> [Supplied data]
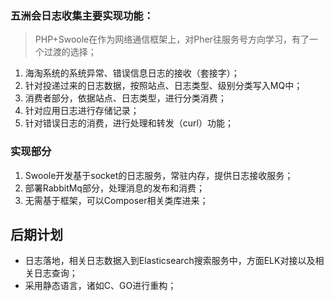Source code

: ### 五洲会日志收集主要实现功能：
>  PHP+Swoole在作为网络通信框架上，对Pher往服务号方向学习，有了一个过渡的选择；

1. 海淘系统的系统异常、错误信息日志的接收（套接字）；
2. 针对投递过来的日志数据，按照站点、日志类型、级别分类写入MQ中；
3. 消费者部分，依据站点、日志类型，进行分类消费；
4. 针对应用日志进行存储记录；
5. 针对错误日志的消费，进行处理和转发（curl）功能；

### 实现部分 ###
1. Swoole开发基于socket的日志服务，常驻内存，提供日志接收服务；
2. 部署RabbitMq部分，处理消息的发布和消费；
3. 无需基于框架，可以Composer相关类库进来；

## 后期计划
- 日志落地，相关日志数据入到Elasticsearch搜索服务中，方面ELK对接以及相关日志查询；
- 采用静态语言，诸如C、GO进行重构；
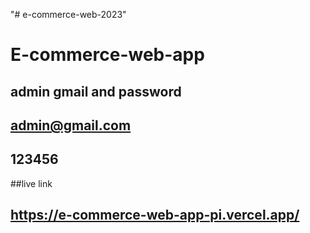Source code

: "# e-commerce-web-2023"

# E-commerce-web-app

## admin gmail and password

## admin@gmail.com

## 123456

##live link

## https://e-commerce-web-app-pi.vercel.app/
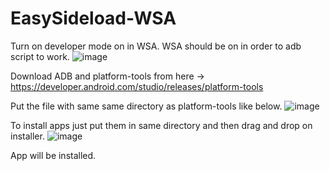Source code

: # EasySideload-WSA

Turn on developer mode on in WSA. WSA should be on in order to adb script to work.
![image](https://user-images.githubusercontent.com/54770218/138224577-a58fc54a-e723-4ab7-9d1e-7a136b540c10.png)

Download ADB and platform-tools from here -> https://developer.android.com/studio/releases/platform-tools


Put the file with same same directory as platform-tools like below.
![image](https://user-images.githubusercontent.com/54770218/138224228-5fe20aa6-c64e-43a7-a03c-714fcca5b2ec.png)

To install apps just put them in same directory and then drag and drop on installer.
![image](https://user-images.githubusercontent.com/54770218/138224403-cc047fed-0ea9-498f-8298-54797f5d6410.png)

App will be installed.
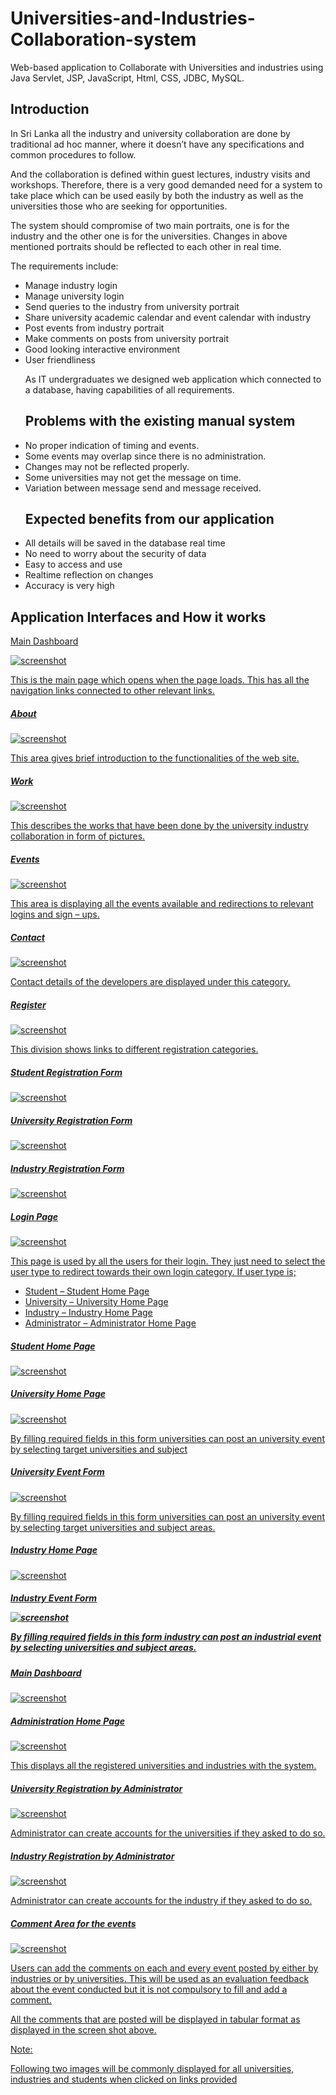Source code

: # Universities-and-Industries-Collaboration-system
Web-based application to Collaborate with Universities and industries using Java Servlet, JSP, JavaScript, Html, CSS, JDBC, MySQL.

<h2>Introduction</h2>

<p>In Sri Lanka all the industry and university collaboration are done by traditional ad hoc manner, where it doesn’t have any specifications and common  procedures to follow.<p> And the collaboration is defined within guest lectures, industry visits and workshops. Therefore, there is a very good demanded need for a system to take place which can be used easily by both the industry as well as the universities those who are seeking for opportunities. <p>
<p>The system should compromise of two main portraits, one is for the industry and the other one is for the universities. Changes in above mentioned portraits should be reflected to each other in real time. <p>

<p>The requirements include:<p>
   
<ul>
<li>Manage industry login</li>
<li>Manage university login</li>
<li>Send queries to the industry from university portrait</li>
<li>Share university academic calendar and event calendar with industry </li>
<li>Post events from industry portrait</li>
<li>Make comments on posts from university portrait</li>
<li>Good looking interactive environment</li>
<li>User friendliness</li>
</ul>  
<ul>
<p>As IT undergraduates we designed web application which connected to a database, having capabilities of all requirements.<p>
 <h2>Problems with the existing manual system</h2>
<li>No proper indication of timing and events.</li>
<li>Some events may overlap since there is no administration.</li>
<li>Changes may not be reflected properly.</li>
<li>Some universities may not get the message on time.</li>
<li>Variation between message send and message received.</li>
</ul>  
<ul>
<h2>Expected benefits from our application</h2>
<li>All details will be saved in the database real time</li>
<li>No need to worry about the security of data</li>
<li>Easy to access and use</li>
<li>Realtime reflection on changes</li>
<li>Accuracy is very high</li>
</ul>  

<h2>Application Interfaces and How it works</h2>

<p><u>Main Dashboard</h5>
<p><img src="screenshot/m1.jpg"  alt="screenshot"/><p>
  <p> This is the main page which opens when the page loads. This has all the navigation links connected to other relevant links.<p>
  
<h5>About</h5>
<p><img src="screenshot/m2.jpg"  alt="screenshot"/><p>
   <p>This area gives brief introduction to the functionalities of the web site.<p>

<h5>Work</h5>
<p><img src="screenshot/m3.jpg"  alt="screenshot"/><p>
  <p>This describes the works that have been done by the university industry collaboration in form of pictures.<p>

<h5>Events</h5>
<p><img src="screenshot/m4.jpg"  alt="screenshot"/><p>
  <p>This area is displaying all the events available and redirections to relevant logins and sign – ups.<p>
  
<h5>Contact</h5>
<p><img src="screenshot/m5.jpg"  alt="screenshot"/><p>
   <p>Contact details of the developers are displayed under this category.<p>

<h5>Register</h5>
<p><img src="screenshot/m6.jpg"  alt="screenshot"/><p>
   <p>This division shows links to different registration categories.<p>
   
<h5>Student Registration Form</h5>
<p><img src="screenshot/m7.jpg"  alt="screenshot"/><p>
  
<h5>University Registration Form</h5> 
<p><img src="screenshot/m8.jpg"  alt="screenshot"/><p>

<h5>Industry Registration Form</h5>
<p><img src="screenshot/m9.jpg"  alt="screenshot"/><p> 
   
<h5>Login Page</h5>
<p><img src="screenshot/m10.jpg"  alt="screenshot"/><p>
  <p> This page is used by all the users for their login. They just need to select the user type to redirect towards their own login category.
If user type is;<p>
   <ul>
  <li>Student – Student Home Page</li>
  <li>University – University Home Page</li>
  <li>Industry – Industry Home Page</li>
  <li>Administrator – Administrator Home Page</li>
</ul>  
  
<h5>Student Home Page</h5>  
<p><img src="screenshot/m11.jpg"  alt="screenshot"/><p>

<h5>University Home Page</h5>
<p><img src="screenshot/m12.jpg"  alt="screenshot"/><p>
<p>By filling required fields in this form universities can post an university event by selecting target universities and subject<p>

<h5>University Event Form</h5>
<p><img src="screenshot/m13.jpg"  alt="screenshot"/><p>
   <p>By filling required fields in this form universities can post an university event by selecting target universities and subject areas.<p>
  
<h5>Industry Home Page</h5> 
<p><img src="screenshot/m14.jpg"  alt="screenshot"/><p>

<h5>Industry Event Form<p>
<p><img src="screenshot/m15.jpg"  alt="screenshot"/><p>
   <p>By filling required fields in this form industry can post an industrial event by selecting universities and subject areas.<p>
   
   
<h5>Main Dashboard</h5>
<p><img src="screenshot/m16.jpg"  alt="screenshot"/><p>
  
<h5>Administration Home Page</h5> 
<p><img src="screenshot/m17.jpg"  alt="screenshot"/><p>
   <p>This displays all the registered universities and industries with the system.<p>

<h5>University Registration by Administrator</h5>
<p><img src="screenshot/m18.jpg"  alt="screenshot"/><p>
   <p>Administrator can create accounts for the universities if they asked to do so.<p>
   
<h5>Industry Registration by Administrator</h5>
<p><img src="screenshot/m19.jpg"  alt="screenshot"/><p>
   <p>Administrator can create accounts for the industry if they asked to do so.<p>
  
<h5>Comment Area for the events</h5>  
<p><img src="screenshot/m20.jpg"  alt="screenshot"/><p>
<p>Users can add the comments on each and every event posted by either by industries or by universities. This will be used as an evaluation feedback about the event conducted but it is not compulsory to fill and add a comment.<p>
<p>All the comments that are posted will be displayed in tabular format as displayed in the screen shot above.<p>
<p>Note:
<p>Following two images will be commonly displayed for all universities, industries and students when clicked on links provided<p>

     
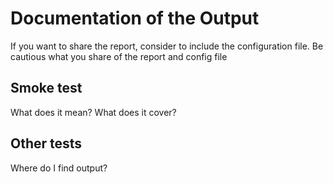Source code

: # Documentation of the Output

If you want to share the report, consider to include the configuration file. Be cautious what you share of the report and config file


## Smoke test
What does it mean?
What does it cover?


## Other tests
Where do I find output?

> [Exercise aim] Pull every line containing "accounts" from the entries above and copy it.

> [Output for this task]
   <p>Administrator can create accounts for the universities if they asked to do so.<p>
   <p>Administrator can create accounts for the industry if they asked to do so.<p>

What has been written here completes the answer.